Plus in 2021, many democracies experienced a weakening of their systems, which has increased distrust among citizens. (None of the respondents from the developed countries believe their families and themselves will be better off in five years’ time.)

For the fourth year in a row, business is once again the world’s most trusted of the four institutions that the Barometer measures: government, business, NGOs, and the media. Business, at 61% overall, now leads government by a 53-point margin on competence and a 26-point margin on ethics.

And who’s the most trusted within business? “My Employer” at 77%. And the overall media most trusted? Communication from “my employer” at 65%. These two results illustrate the importance of the employer/employee relationship – the most trustworthy relationship that Edelman measures. (By the way, Edelman has been conducting this survey since 2000.)

Respondents also showed closer bonds with their co-workers and their neighbors, and less with outsiders living in other regions, states, and countries.

Employees aren’t the only ones who trust their bosses. Respondents overall this year said they want more leadership from business, namely expecting CEOs to speak out on social issues and play a role in societal change. For example, 81% want CEOs to discuss public policy, including explaining their company’s actions toward solving society’s problems.

The big questions are:

  • Do CEOs and their teams want to take on this role?
  • Are they prepared?
  • And can they do it?

Edelman’s point of view is that “business’ societal role is here to stay.” But business cannot do this job on its own. Companies must work with other institutions to make fixes and restore belief in systems.

But Edelman isn’t the boss of business, certainly not of all of the CEOs who may be reluctant to take center stage on societal issues. Or, for that matter, any CEOs still hesitant to step forward and partner with government, NGOs, and media to effect change.

Yet, if CEOs don’t take the initiative to serve all their stakeholders – customers, employees, communities, and investors – how can we break this cycle of distrust?

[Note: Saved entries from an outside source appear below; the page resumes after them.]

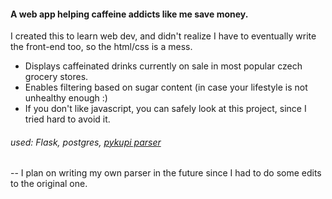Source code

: #### A web app helping caffeine addicts like me save money.
I created this to learn web dev, and didn't realize I have to eventually write the front-end too, so the html/css is a mess.
- Displays caffeinated drinks currently on sale in most popular czech grocery stores.
- Enables filtering based on sugar content (in case your lifestyle is not unhealthy enough :)
- If you don't like javascript, you can safely look at this project, since I tried hard to avoid it.

###### *used*: Flask, postgres, [pykupi parser](https://github.com/prostmich/pykupi)
-- I plan on writing my own parser in the future since I had to do some edits to the original one.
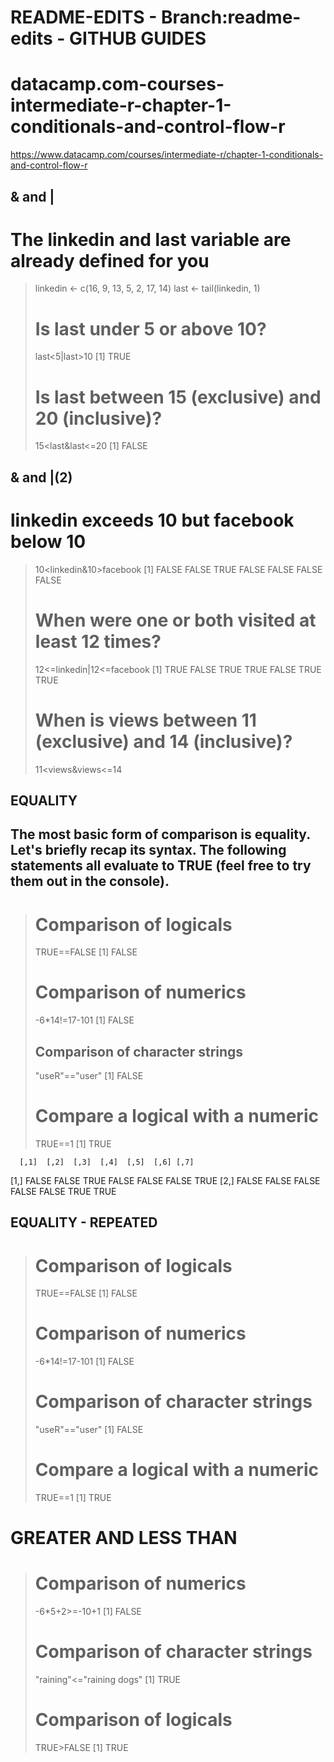 # README-EDITS - Branch:readme-edits - GITHUB GUIDES

# datacamp.com-courses-intermediate-r-chapter-1-conditionals-and-control-flow-r
https://www.datacamp.com/courses/intermediate-r/chapter-1-conditionals-and-control-flow-r

## & and | ##
# The linkedin and last variable are already defined for you
> linkedin <- c(16, 9, 13, 5, 2, 17, 14)
> last <- tail(linkedin, 1)
> 
> # Is last under 5 or above 10?
> last<5|last>10
[1] TRUE
> 
> # Is last between 15 (exclusive) and 20 (inclusive)?
> 15<last&last<=20
[1] FALSE

## & and |(2) ##
# linkedin exceeds 10 but facebook below 10
> 10<linkedin&10>facebook
[1] FALSE FALSE  TRUE FALSE FALSE FALSE FALSE
> 
> # When were one or both visited at least 12 times?
> 12<=linkedin|12<=facebook
[1]  TRUE FALSE  TRUE  TRUE FALSE  TRUE  TRUE
> 
> # When is views between 11 (exclusive) and 14 (inclusive)?
> 11<views&views<=14

## EQUALITY ##
## The most basic form of comparison is equality. Let's briefly recap its syntax. The following statements all evaluate to TRUE (feel free to try them out in the console).
> # Comparison of logicals
> TRUE==FALSE
[1] FALSE
> 
> # Comparison of numerics
> -6*14!=17-101
[1] FALSE
> 
> ## Comparison of character strings
> "useR"=="user"
[1] FALSE
> 
> # Compare a logical with a numeric
> TRUE==1
[1] TRUE
 
      [,1]  [,2]  [,3]  [,4]  [,5]  [,6] [,7]
[1,] FALSE FALSE  TRUE FALSE FALSE FALSE TRUE
[2,] FALSE FALSE FALSE FALSE FALSE  TRUE TRUE
## EQUALITY - REPEATED ##
> # Comparison of logicals
> TRUE==FALSE
[1] FALSE
> 
> # Comparison of numerics
>  -6*14!=17-101
[1] FALSE
> 
> # Comparison of character strings
> "useR"=="user"
[1] FALSE
> 
> # Compare a logical with a numeric
> TRUE==1
[1] TRUE
# GREATER AND LESS THAN ##
> # Comparison of numerics
> -6*5+2>=-10+1
[1] FALSE
> 
> # Comparison of character strings
> "raining"<="raining dogs"
[1] TRUE
> 
> # Comparison of logicals
> TRUE>FALSE
[1] TRUE
>  
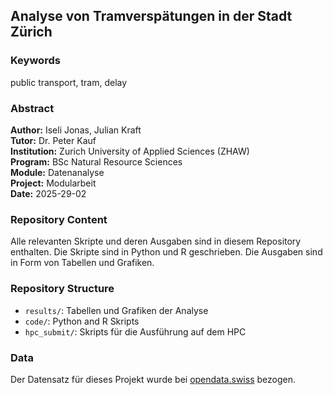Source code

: ## Analyse von Tramverspätungen in der Stadt Zürich

### Keywords
public transport, tram, delay

### Abstract


**Author:**         Iseli Jonas, Julian Kraft<br>
**Tutor:**          Dr. Peter Kauf<br>
**Institution:**    Zurich University of Applied Sciences (ZHAW)<br>
**Program:**        BSc Natural Resource Sciences<br>
**Module:**         Datenanalyse<br>
**Project:**        Modularbeit<br>
**Date:**           2025-29-02

### Repository Content

Alle relevanten Skripte und deren Ausgaben sind in diesem Repository enthalten. Die Skripte sind in Python und R geschrieben. Die Ausgaben sind in Form von Tabellen und Grafiken.

### Repository Structure

- `results/`: Tabellen und Grafiken der Analyse
- `code/`: Python and R Skripts
- `hpc_submit/`: Skripts für die Ausführung auf dem HPC

### Data

Der Datensatz für dieses Projekt wurde bei [opendata.swiss](https://opendata.swiss/de/) bezogen.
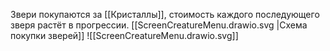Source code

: Звери покупаются за [[Кристаллы]], стоимость каждого последующего зверя растёт в прогрессии. [[ScreenCreatureMenu.drawio.svg |Схема покупки зверей]]
![[ScreenCreatureMenu.drawio.svg]]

Dave Samson, Edelman’s Global Vice Chair, Corporate Affairs who joined the PR firm in 2020 after a distinguished career in several blue-chip companies, makes an eloquent pitch for businesses to become a stabilizing force. In particular, Samson writes that CEOs and their leadership team need to:

  • Double down on purpose and ESG at the core of their business strategy.
  • Actively work to address society’s most pressing issues, such as climate change, by decarbonizing their operations and supply chains, moving from pledges to action.
  • Partner across institutions — government, NGOs, and media — to forge common ground, foster innovation and drive impact.
  • Lead with trustworthy and quality information, modeling responsible communication.

Considering the speed at which trust is deteriorating, we need CEOs and others in business to move from the sidelines to the playing field and help us rebuild trust as well as work to address society’s most pressing problems. .

How are you going to help?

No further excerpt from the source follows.